(PROBLEM REQUIREMENTS)
Set each entry down verbatim, omitting images.

(Items from a data source)
= Beginning of Section =
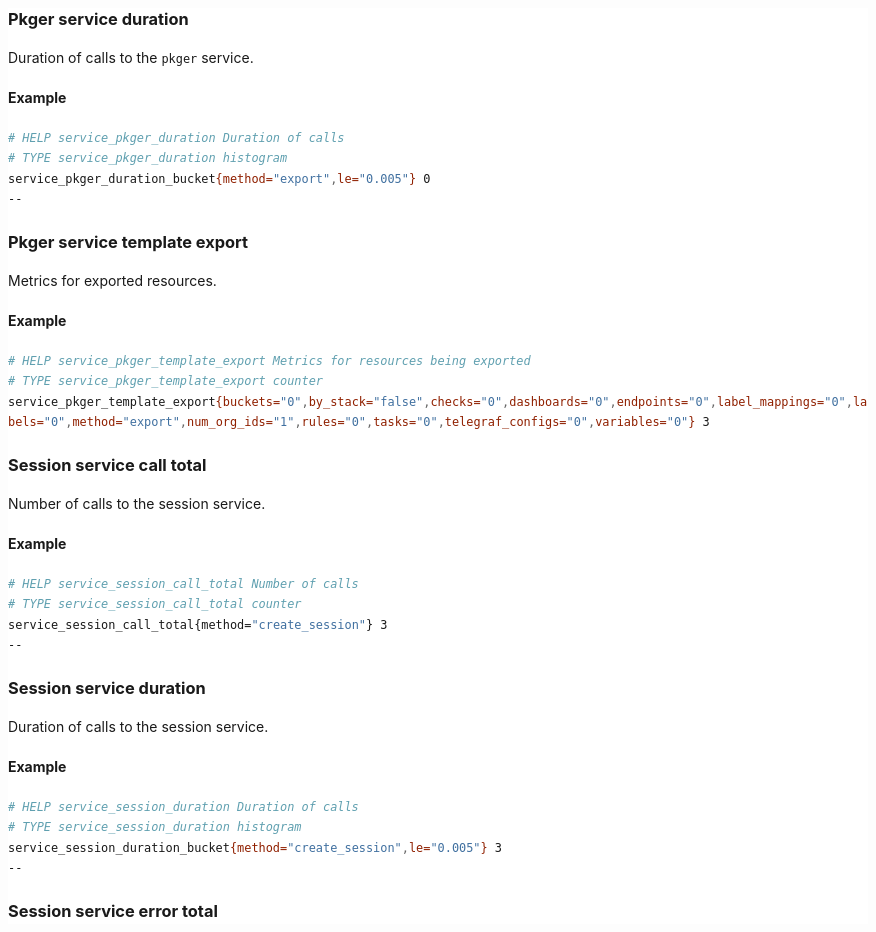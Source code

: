 ### Pkger service duration

Duration of calls to the `pkger` service.

#### Example

```sh
# HELP service_pkger_duration Duration of calls
# TYPE service_pkger_duration histogram
service_pkger_duration_bucket{method="export",le="0.005"} 0
--
```

### Pkger service template export

Metrics for exported resources.

#### Example

```sh
# HELP service_pkger_template_export Metrics for resources being exported
# TYPE service_pkger_template_export counter
service_pkger_template_export{buckets="0",by_stack="false",checks="0",dashboards="0",endpoints="0",label_mappings="0",labels="0",method="export",num_org_ids="1",rules="0",tasks="0",telegraf_configs="0",variables="0"} 3
```

### Session service call total

Number of calls to the session service.

#### Example

```sh
# HELP service_session_call_total Number of calls
# TYPE service_session_call_total counter
service_session_call_total{method="create_session"} 3
--
```

### Session service duration

Duration of calls to the session service.

#### Example

```sh
# HELP service_session_duration Duration of calls
# TYPE service_session_duration histogram
service_session_duration_bucket{method="create_session",le="0.005"} 3
--
```

### Session service error total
= End of Section =
(RESULT FOR THIS TASK)
Source code

: ### Pkger service duration

Duration of calls to the `pkger` service.

#### Example

```sh
# HELP service_pkger_duration Duration of calls
# TYPE service_pkger_duration histogram
service_pkger_duration_bucket{method="export",le="0.005"} 0
--
```

### Pkger service template export

Metrics for exported resources.

#### Example

```sh
# HELP service_pkger_template_export Metrics for resources being exported
# TYPE service_pkger_template_export counter
service_pkger_template_export{buckets="0",by_stack="false",checks="0",dashboards="0",endpoints="0",label_mappings="0",labels="0",method="export",num_org_ids="1",rules="0",tasks="0",telegraf_configs="0",variables="0"} 3
```

### Session service call total

Number of calls to the session service.

#### Example

```sh
# HELP service_session_call_total Number of calls
# TYPE service_session_call_total counter
service_session_call_total{method="create_session"} 3
--
```

### Session service duration

Duration of calls to the session service.

#### Example

```sh
# HELP service_session_duration Duration of calls
# TYPE service_session_duration histogram
service_session_duration_bucket{method="create_session",le="0.005"} 3
--
```

### Session service error total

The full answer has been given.